» Task objective:
Please transcribe, word for word, only the lines from the one containing "da Apple TV." through the last line of the records below, both included, and leave out every picture.

» Extracted information:

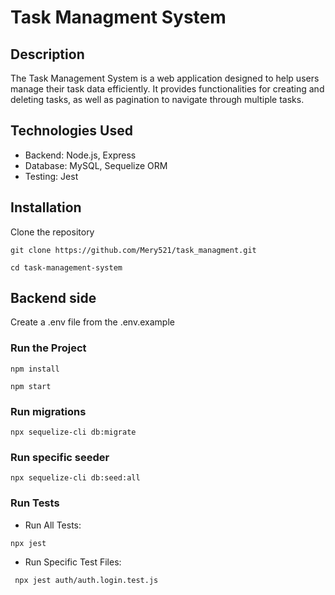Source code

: # Task Managment System

## Description
The Task Management System is a web application designed to help users manage their task data efficiently. It provides functionalities for creating and deleting tasks, as well as pagination to navigate through multiple tasks.

## Technologies Used

- Backend: Node.js, Express
- Database: MySQL, Sequelize ORM
- Testing: Jest

## Installation

Clone the repository

``git clone https://github.com/Mery521/task_managment.git``

``cd task-management-system``

## Backend side

Create a .env file from the .env.example

### Run the Project
``npm install``

``npm start``

### Run migrations
``npx sequelize-cli db:migrate``
### Run specific seeder
``npx sequelize-cli db:seed:all``
### Run Tests
- Run All Tests:

``npx jest``
- Run Specific Test Files: 
 
`` npx jest auth/auth.login.test.js``
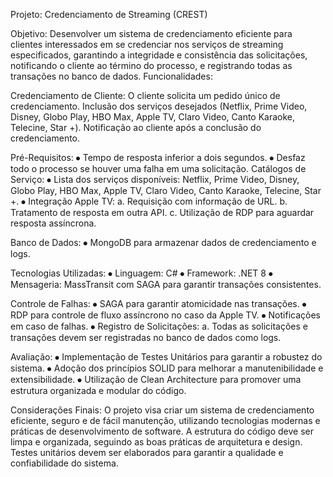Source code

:Projeto: Credenciamento de Streaming (CREST)

Objetivo:
Desenvolver um sistema de credenciamento eficiente para clientes interessados em se credenciar nos serviços de streaming especificados, garantindo a integridade e consistência das solicitações, notificando o cliente ao término do processo, e registrando todas as transações no banco de dados.
Funcionalidades:

Credenciamento de Cliente:
O cliente solicita um pedido único de credenciamento.
Inclusão dos serviços desejados (Netflix, Prime Video, Disney, Globo Play, HBO Max, Apple TV, Claro Video, Canto Karaoke, Telecine, Star +).
Notificação ao cliente após a conclusão do credenciamento.

Pré-Requisitos:
⦁	Tempo de resposta inferior a dois segundos.
⦁	Desfaz todo o processo se houver uma falha em uma solicitação.
Catálogos de Serviço:
⦁	Lista dos serviços disponíveis: Netflix, Prime Video, Disney, Globo Play, HBO Max, Apple TV, Claro Video, Canto Karaoke, Telecine, Star +.
⦁	Integração Apple TV:
a.	Requisição com informação de URL.
b.	Tratamento de resposta em outra API.
c.	Utilização de RDP para aguardar resposta assíncrona.

Banco de Dados:
⦁	MongoDB para armazenar dados de credenciamento e logs.

Tecnologias Utilizadas:
⦁	Linguagem: C#
⦁	Framework: .NET 8
⦁	Mensageria: MassTransit com SAGA para garantir transações consistentes.

Controle de Falhas:
⦁	SAGA para garantir atomicidade nas transações.
⦁	RDP para controle de fluxo assíncrono no caso da Apple TV.
⦁	Notificações em caso de falhas.
⦁	Registro de Solicitações:
a.	Todas as solicitações e transações devem ser registradas no banco de dados como logs.

Avaliação:
⦁	Implementação de Testes Unitários para garantir a robustez do sistema.
⦁	Adoção dos princípios SOLID para melhorar a manutenibilidade e extensibilidade.
⦁	Utilização de Clean Architecture para promover uma estrutura organizada e modular do código.

Considerações Finais:
O projeto visa criar um sistema de credenciamento eficiente, seguro e de fácil manutenção, utilizando tecnologias modernas e práticas de desenvolvimento de software. A estrutura do código deve ser limpa e organizada, seguindo as boas práticas de arquitetura e design. Testes unitários devem ser elaborados para garantir a qualidade e confiabilidade do sistema.
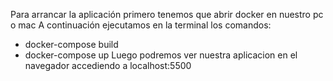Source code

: Para arrancar la aplicación primero tenemos que abrir docker en nuestro pc o mac
A continuación ejecutamos en la terminal los comandos:
- docker-compose build
- docker-compose up
Luego podremos ver nuestra aplicacion en el navegador accediendo a localhost:5500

» Completed exercise:
⦁	RDP para controle de fluxo assíncrono no caso da Apple TV.
⦁	Notificações em caso de falhas.
⦁	Registro de Solicitações:
a.	Todas as solicitações e transações devem ser registradas no banco de dados como logs.

Avaliação:
⦁	Implementação de Testes Unitários para garantir a robustez do sistema.
⦁	Adoção dos princípios SOLID para melhorar a manutenibilidade e extensibilidade.
⦁	Utilização de Clean Architecture para promover uma estrutura organizada e modular do código.

Considerações Finais:
O projeto visa criar um sistema de credenciamento eficiente, seguro e de fácil manutenção, utilizando tecnologias modernas e práticas de desenvolvimento de software. A estrutura do código deve ser limpa e organizada, seguindo as boas práticas de arquitetura e design. Testes unitários devem ser elaborados para garantir a qualidade e confiabilidade do sistema.
Source code

: Para arrancar la aplicación primero tenemos que abrir docker en nuestro pc o mac
A continuación ejecutamos en la terminal los comandos:
- docker-compose build
- docker-compose up
Luego podremos ver nuestra aplicacion en el navegador accediendo a localhost:5500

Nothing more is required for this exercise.